• _HOW TO COMPLETE THIS TASK_
Your reply should be an exact copy of the lines from the one that holds "This is not" to the end of the data below.

• _Collected data_
───

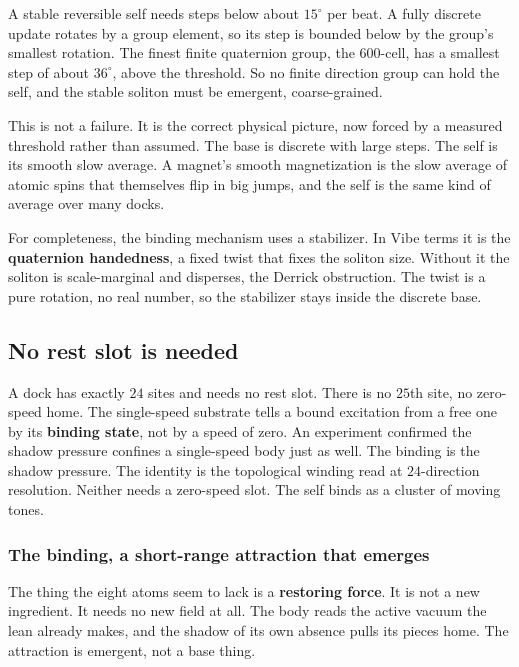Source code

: \begin{theorem}
A stable reversible self needs steps below about $15^\circ$ per beat. A fully discrete update rotates by a group element, so its step is bounded below by the group's smallest rotation. The finest finite quaternion group, the $600$-cell, has a smallest step of about $36^\circ$, above the threshold. So no finite direction group can hold the self, and the stable soliton must be emergent, coarse-grained.
\end{theorem}

This is not a failure. It is the correct physical picture, now forced by a measured threshold rather than assumed. The base is discrete with large steps. The self is its smooth slow average. A magnet's smooth magnetization is the slow average of atomic spins that themselves flip in big jumps, and the self is the same kind of average over many docks.

For completeness, the binding mechanism uses a stabilizer. In Vibe terms it is the \textbf{quaternion handedness}, a fixed twist that fixes the soliton size. Without it the soliton is scale-marginal and disperses, the Derrick obstruction. The twist is a pure rotation, no real number, so the stabilizer stays inside the discrete base.

\subsection{No rest slot is needed}

A dock has exactly $24$ sites and needs no rest slot. There is no $25$th site, no zero-speed home. The single-speed substrate tells a bound excitation from a free one by its \textbf{binding state}, not by a speed of zero. An experiment confirmed the shadow pressure confines a single-speed body just as well. The binding is the shadow pressure. The identity is the topological winding read at $24$-direction resolution. Neither needs a zero-speed slot. The self binds as a cluster of moving tones.

\subsubsection{The binding, a short-range attraction that emerges}

The thing the eight atoms seem to lack is a \textbf{restoring force}. It is not a new ingredient. It needs no new field at all. The body reads the active vacuum the lean already makes, and the shadow of its own absence pulls its pieces home. The attraction is emergent, not a base thing.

───

• _ANSWER_
This is not a failure. It is the correct physical picture, now forced by a measured threshold rather than assumed. The base is discrete with large steps. The self is its smooth slow average. A magnet's smooth magnetization is the slow average of atomic spins that themselves flip in big jumps, and the self is the same kind of average over many docks.

For completeness, the binding mechanism uses a stabilizer. In Vibe terms it is the \textbf{quaternion handedness}, a fixed twist that fixes the soliton size. Without it the soliton is scale-marginal and disperses, the Derrick obstruction. The twist is a pure rotation, no real number, so the stabilizer stays inside the discrete base.

\subsection{No rest slot is needed}

A dock has exactly $24$ sites and needs no rest slot. There is no $25$th site, no zero-speed home. The single-speed substrate tells a bound excitation from a free one by its \textbf{binding state}, not by a speed of zero. An experiment confirmed the shadow pressure confines a single-speed body just as well. The binding is the shadow pressure. The identity is the topological winding read at $24$-direction resolution. Neither needs a zero-speed slot. The self binds as a cluster of moving tones.

\subsubsection{The binding, a short-range attraction that emerges}

The thing the eight atoms seem to lack is a \textbf{restoring force}. It is not a new ingredient. It needs no new field at all. The body reads the active vacuum the lean already makes, and the shadow of its own absence pulls its pieces home. The attraction is emergent, not a base thing.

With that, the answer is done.